En 1811 , à Paris , Napoléon donne l’ordre à Savary, ministre de la Police, d’arrêter M. Hanon, vicaire général de la Congrégation de la Mission. L’Empereur voulait enlever au supérieur des Lazaristes la direction des Filles de la Charité. M. Hanon, qui vit quel danger courait alors l’unité d’esprit dans leur compagnie, s’opposa nettement à la volonté impériale. Sentant venir l’orage, il avait obtenu du Pape des pouvoirs extraordinaires pour les Visiteurs, afin que, lui manquant, l’administration de la Congrégation pût cependant continuer régulièrement. C’est dans le Piémont, à Fénestrelle , que M. Hanon fut incarcéré. Il le fut d’ailleurs en fort bonne société, puisque, dans cette même prison, se trouvaient le Cardinal Pacca et plusieurs prélats de la Cour romaine. A l’approche des Alliés, M. Hanon fut interné à Bourges, et, enfin libéré le 13 avril 18141.

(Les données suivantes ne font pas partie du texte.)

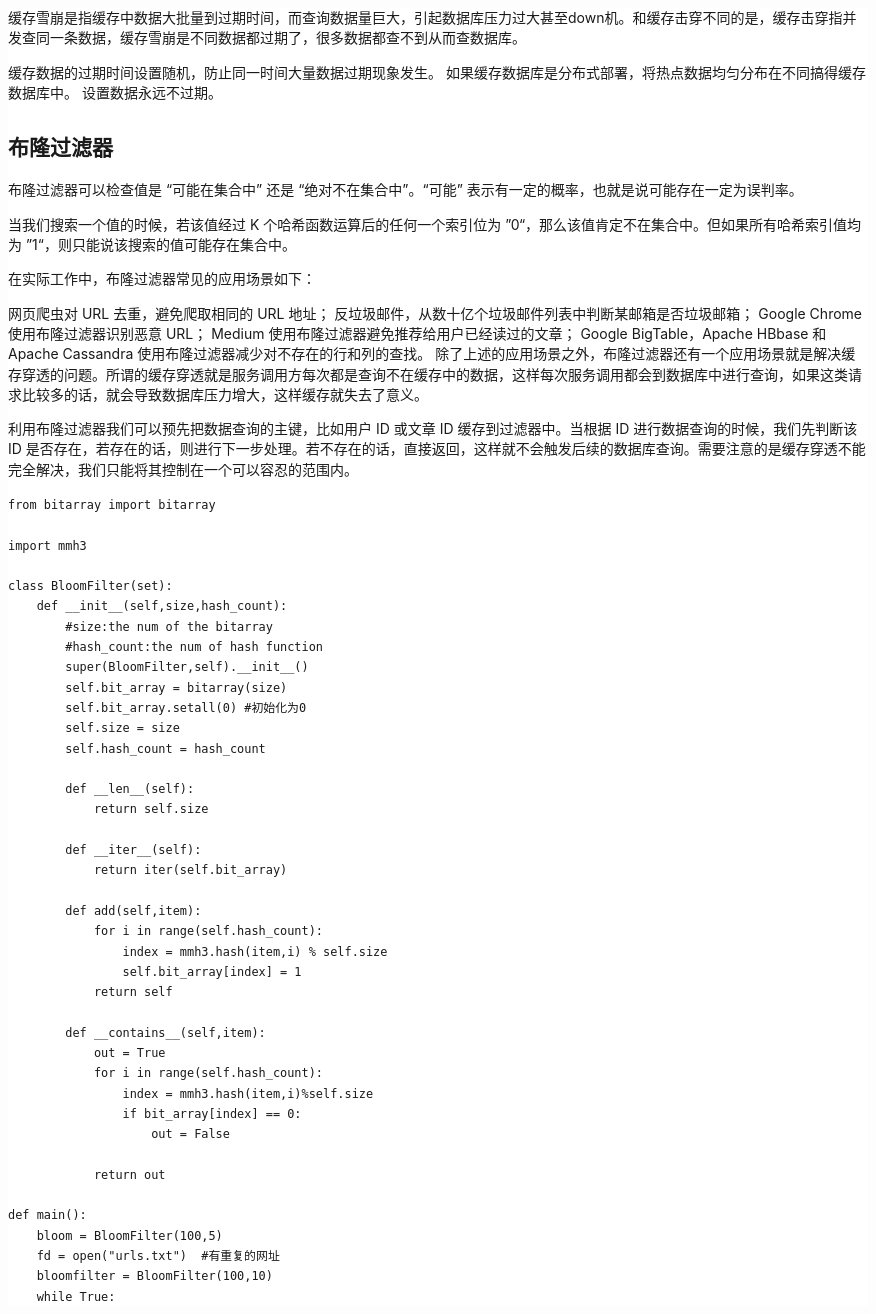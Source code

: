 缓存雪崩是指缓存中数据大批量到过期时间，而查询数据量巨大，引起数据库压力过大甚至down机。和缓存击穿不同的是，缓存击穿指并发查同一条数据，缓存雪崩是不同数据都过期了，很多数据都查不到从而查数据库。

缓存数据的过期时间设置随机，防止同一时间大量数据过期现象发生。
如果缓存数据库是分布式部署，将热点数据均匀分布在不同搞得缓存数据库中。
设置数据永远不过期。

## 布隆过滤器

布隆过滤器可以检查值是 “可能在集合中” 还是 “绝对不在集合中”。“可能” 表示有一定的概率，也就是说可能存在一定为误判率。

当我们搜索一个值的时候，若该值经过 K 个哈希函数运算后的任何一个索引位为 ”0“，那么该值肯定不在集合中。但如果所有哈希索引值均为 ”1“，则只能说该搜索的值可能存在集合中。

在实际工作中，布隆过滤器常见的应用场景如下：

网页爬虫对 URL 去重，避免爬取相同的 URL 地址；
反垃圾邮件，从数十亿个垃圾邮件列表中判断某邮箱是否垃圾邮箱；
Google Chrome 使用布隆过滤器识别恶意 URL；
Medium 使用布隆过滤器避免推荐给用户已经读过的文章；
Google BigTable，Apache HBbase 和 Apache Cassandra 使用布隆过滤器减少对不存在的行和列的查找。
除了上述的应用场景之外，布隆过滤器还有一个应用场景就是解决缓存穿透的问题。所谓的缓存穿透就是服务调用方每次都是查询不在缓存中的数据，这样每次服务调用都会到数据库中进行查询，如果这类请求比较多的话，就会导致数据库压力增大，这样缓存就失去了意义。

利用布隆过滤器我们可以预先把数据查询的主键，比如用户 ID 或文章 ID 缓存到过滤器中。当根据 ID 进行数据查询的时候，我们先判断该 ID 是否存在，若存在的话，则进行下一步处理。若不存在的话，直接返回，这样就不会触发后续的数据库查询。需要注意的是缓存穿透不能完全解决，我们只能将其控制在一个可以容忍的范围内。

```
from bitarray import bitarray

import mmh3

class BloomFilter(set):
    def __init__(self,size,hash_count):
        #size:the num of the bitarray
        #hash_count:the num of hash function
        super(BloomFilter,self).__init__()
        self.bit_array = bitarray(size)
        self.bit_array.setall(0) #初始化为0
        self.size = size
        self.hash_count = hash_count

        def __len__(self):
            return self.size

        def __iter__(self):
            return iter(self.bit_array)

        def add(self,item):
            for i in range(self.hash_count):
                index = mmh3.hash(item,i) % self.size
                self.bit_array[index] = 1
            return self

        def __contains__(self,item):
            out = True
            for i in range(self.hash_count):
                index = mmh3.hash(item,i)%self.size
                if bit_array[index] == 0:
                    out = False
                    
            return out

def main():
    bloom = BloomFilter(100,5)
    fd = open("urls.txt")  #有重复的网址 
    bloomfilter = BloomFilter(100,10)    
    while True:    
```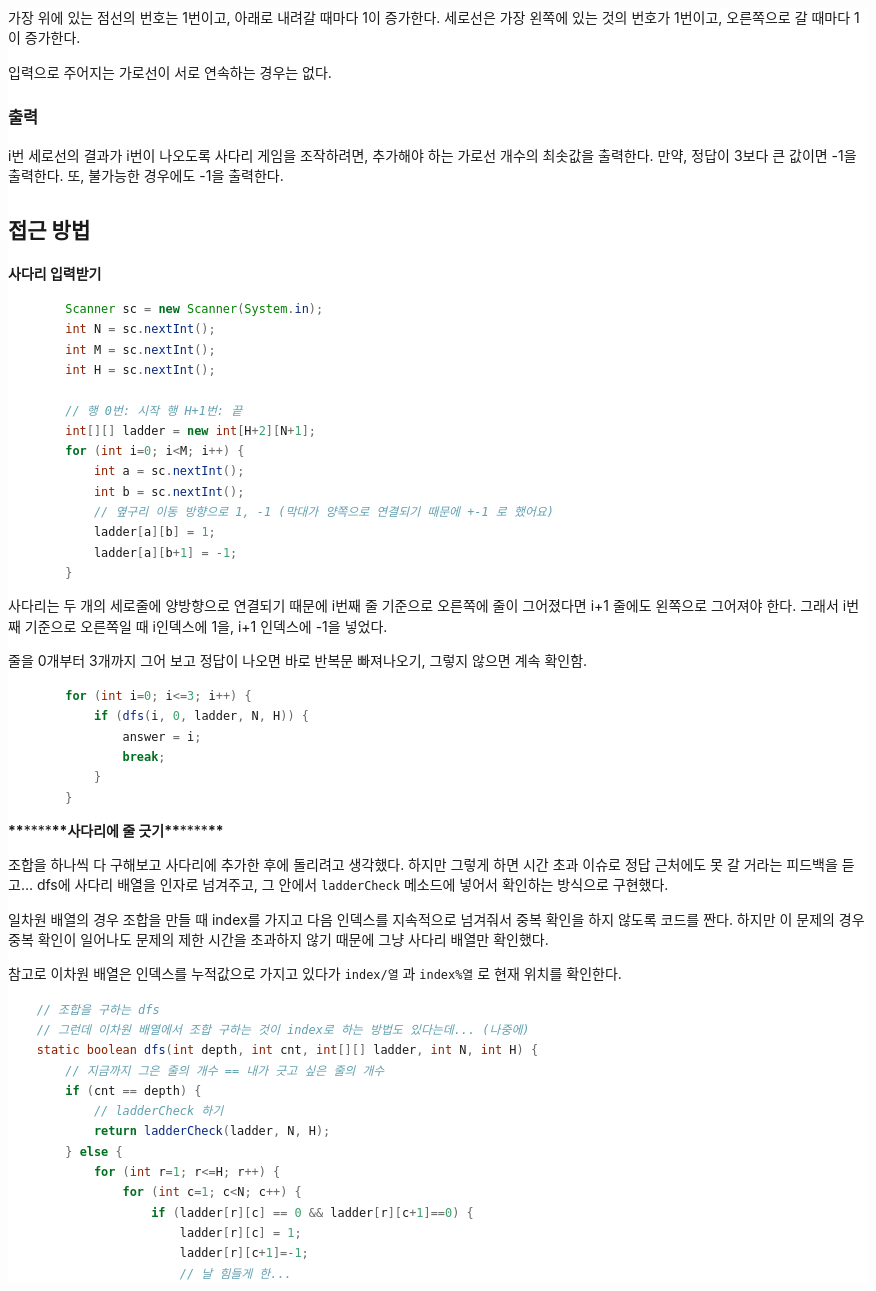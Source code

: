 가장 위에 있는 점선의 번호는 1번이고, 아래로 내려갈 때마다 1이 증가한다. 세로선은 가장 왼쪽에 있는 것의 번호가 1번이고, 오른쪽으로 갈 때마다 1이 증가한다.

입력으로 주어지는 가로선이 서로 연속하는 경우는 없다.

### 출력

i번 세로선의 결과가 i번이 나오도록 사다리 게임을 조작하려면, 추가해야 하는 가로선 개수의 최솟값을 출력한다. 만약, 정답이 3보다 큰 값이면 -1을 출력한다. 또, 불가능한 경우에도 -1을 출력한다.

## 접근 방법

**사다리 입력받기**

```java
		Scanner sc = new Scanner(System.in);
		int N = sc.nextInt();
		int M = sc.nextInt();
		int H = sc.nextInt();

        // 행 0번: 시작 행 H+1번: 끝
		int[][] ladder = new int[H+2][N+1];
		for (int i=0; i<M; i++) {
			int a = sc.nextInt();
			int b = sc.nextInt();
            // 옆구리 이동 방향으로 1, -1 (막대가 양쪽으로 연결되기 때문에 +-1 로 했어요)
			ladder[a][b] = 1;
			ladder[a][b+1] = -1;
		}
```

사다리는 두 개의 세로줄에 양방향으로 연결되기 때문에 i번째 줄 기준으로 오른쪽에 줄이 그어졌다면 i+1 줄에도 왼쪽으로 그어져야 한다. 그래서 i번째 기준으로 오른쪽일 때 i인덱스에 1을, i+1 인덱스에 -1을 넣었다.

줄을 0개부터 3개까지 그어 보고 정답이 나오면 바로 반복문 빠져나오기, 그렇지 않으면 계속 확인함.

```java
		for (int i=0; i<=3; i++) {
			if (dfs(i, 0, ladder, N, H)) {
				answer = i;
				break;
			}
		}
```

******\*\*******\*\*\*\*******\*\*******사다리에 줄 긋기******\*\*******\*\*\*\*******\*\*******

조합을 하나씩 다 구해보고 사다리에 추가한 후에 돌리려고 생각했다. 하지만 그렇게 하면 시간 초과 이슈로 정답 근처에도 못 갈 거라는 피드백을 듣고… dfs에 사다리 배열을 인자로 넘겨주고, 그 안에서 `ladderCheck` 메소드에 넣어서 확인하는 방식으로 구현했다.

일차원 배열의 경우 조합을 만들 때 index를 가지고 다음 인덱스를 지속적으로 넘겨줘서 중복 확인을 하지 않도록 코드를 짠다. 하지만 이 문제의 경우 중복 확인이 일어나도 문제의 제한 시간을 초과하지 않기 때문에 그냥 사다리 배열만 확인했다.

참고로 이차원 배열은 인덱스를 누적값으로 가지고 있다가 `index/열` 과 `index%열` 로 현재 위치를 확인한다.

```java
    // 조합을 구하는 dfs
    // 그런데 이차원 배열에서 조합 구하는 것이 index로 하는 방법도 있다는데... (나중에)
	static boolean dfs(int depth, int cnt, int[][] ladder, int N, int H) {
        // 지금까지 그은 줄의 개수 == 내가 긋고 싶은 줄의 개수
		if (cnt == depth) {
            // ladderCheck 하기
			return ladderCheck(ladder, N, H);
		} else {
			for (int r=1; r<=H; r++) {
				for (int c=1; c<N; c++) {
					if (ladder[r][c] == 0 && ladder[r][c+1]==0) {
						ladder[r][c] = 1;
						ladder[r][c+1]=-1;
                        // 날 힘들게 한...
```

En 1924, La Circulaire ministérielle du 23 octobre 1923 qui proscrit en Turquie tout emblème religieux dans les écoles est mise à exécution. Cela touche 36 écoles religieuses recevant près de 13 000 élèves, et celles de nos Confrères et de nos Soeurs sont comprises dans cette mesure.

En 1831 , à Paris, ameutée, la veille, à l’occasion du service célébré à Saint-Germain-l’Auxerrois pour l’anniversaire du duc de Berry, la populace pille l’Archevêché. Avec bien d’autres choses, disparut l’argent destiné à payer la châsse de saint Vincent. A ce moment, l’oeuvre d’art se trouvait chez M. Odiot, l’orfèvre qui la conçut. Aux premières heures de la révolution de juillet 1830, les pillages se multipliant dans Paris, on avait eu des inquiétudes pour la châsse et le corps de saint Vincent. Le 27 août, les reliques furent mises dans une caisse, et M. Nozo, le futur Supérieur général, fut chargé de la transporter à Roye, en Picardie. En cette ville, près du collège communal que les Lazaristes dirigeaient depuis 1826, une petite maison fut achetée par les soins du frère Charles Lefèvre, chargé des dépenses du collège, et il y fit aménager, par un maçon étranger à la ville, un caveau dissimulé sous un four. C’est là que le corps de saint Vincent resta jusqu’en avril 1834, date à laquelle il fut ramené à Paris. A cette occasion, la chapelle de la Maison-Mère, fermée depuis juillet 1830 au public, ouvrit à nouveau ses portes à la foule des pèlerins. Quant à la châsse, pour le paiement de laquelle l’orfèvre provoqua un procès, elle sera définitivement acquise par Mgr de Quélen, grâce à l’appel qu’il lancera à la générosité parisienne2.

En 1928, à Rome, le Souverain Pontife érige en Préfecture apostolique la mission de Surabaja, dans l’île de Java. Nos confrères hollandais l’ont prise en charge en 1923. Aujourd’hui, Pie XI leur assigne un territoire d’environ six mille kilomètres carrés, peuplé d’un million et demi d’habitants, dont dix mille cinq cents catholiques. Mgr Théophile de Backere, ancien supérieur de Wernhout, en est le premier préfet apostolique3.

En 1945, à la crèche d’Anvers, Soeur Vanlierde meurt, victime du bombardement. Elle avait 35 ans et neuf de vocation.

  1. Annales , t. 75, pp. 153 et 315.
  2. Vandamme : « Le corps de saint Vincent de Paul », pp. 131-149.
  3. Annales , t. 117, pp. 203 sq.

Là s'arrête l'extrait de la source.